_Plain-text document sources:_
━━━

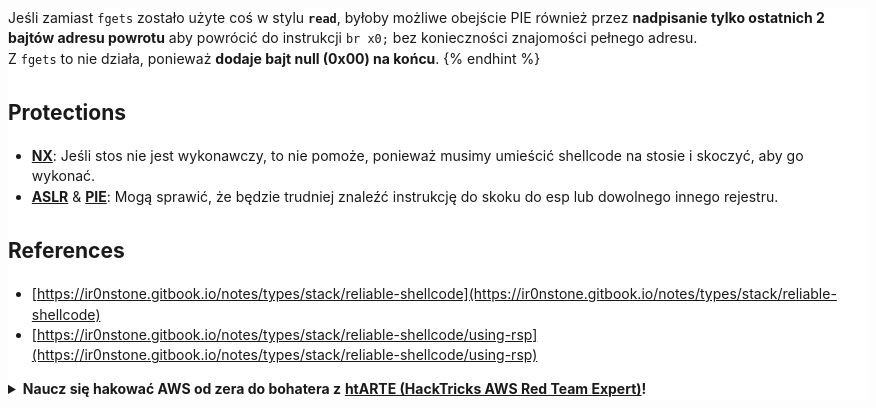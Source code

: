 Jeśli zamiast `fgets` zostało użyte coś w stylu **`read`**, byłoby możliwe obejście PIE również przez **nadpisanie tylko ostatnich 2 bajtów adresu powrotu** aby powrócić do instrukcji `br x0;` bez konieczności znajomości pełnego adresu.\
Z `fgets` to nie działa, ponieważ **dodaje bajt null (0x00) na końcu**.
{% endhint %}

## Protections

* [**NX**](../common-binary-protections-and-bypasses/no-exec-nx.md): Jeśli stos nie jest wykonawczy, to nie pomoże, ponieważ musimy umieścić shellcode na stosie i skoczyć, aby go wykonać.
* [**ASLR**](../common-binary-protections-and-bypasses/aslr/) & [**PIE**](../common-binary-protections-and-bypasses/pie/): Mogą sprawić, że będzie trudniej znaleźć instrukcję do skoku do esp lub dowolnego innego rejestru.

## References

* [https://ir0nstone.gitbook.io/notes/types/stack/reliable-shellcode](https://ir0nstone.gitbook.io/notes/types/stack/reliable-shellcode)
* [https://ir0nstone.gitbook.io/notes/types/stack/reliable-shellcode/using-rsp](https://ir0nstone.gitbook.io/notes/types/stack/reliable-shellcode/using-rsp)

<details><summary><strong>Naucz się hakować AWS od zera do bohatera z</strong> <a href="https://training.hacktricks.xyz/courses/arte"><strong>htARTE (HackTricks AWS Red Team Expert)</strong></a><strong>!</strong></summary></details>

━━━

_Task prompt:_ Transcribe exactly, and only, the lines from the one bearing "## Protections" through the last line of the entries, counting both.

_Solution to this task:_
## Protections

* [**NX**](../common-binary-protections-and-bypasses/no-exec-nx.md): Jeśli stos nie jest wykonawczy, to nie pomoże, ponieważ musimy umieścić shellcode na stosie i skoczyć, aby go wykonać.
* [**ASLR**](../common-binary-protections-and-bypasses/aslr/) & [**PIE**](../common-binary-protections-and-bypasses/pie/): Mogą sprawić, że będzie trudniej znaleźć instrukcję do skoku do esp lub dowolnego innego rejestru.

## References

* [https://ir0nstone.gitbook.io/notes/types/stack/reliable-shellcode](https://ir0nstone.gitbook.io/notes/types/stack/reliable-shellcode)
* [https://ir0nstone.gitbook.io/notes/types/stack/reliable-shellcode/using-rsp](https://ir0nstone.gitbook.io/notes/types/stack/reliable-shellcode/using-rsp)

<details><summary><strong>Naucz się hakować AWS od zera do bohatera z</strong> <a href="https://training.hacktricks.xyz/courses/arte"><strong>htARTE (HackTricks AWS Red Team Expert)</strong></a><strong>!</strong></summary></details>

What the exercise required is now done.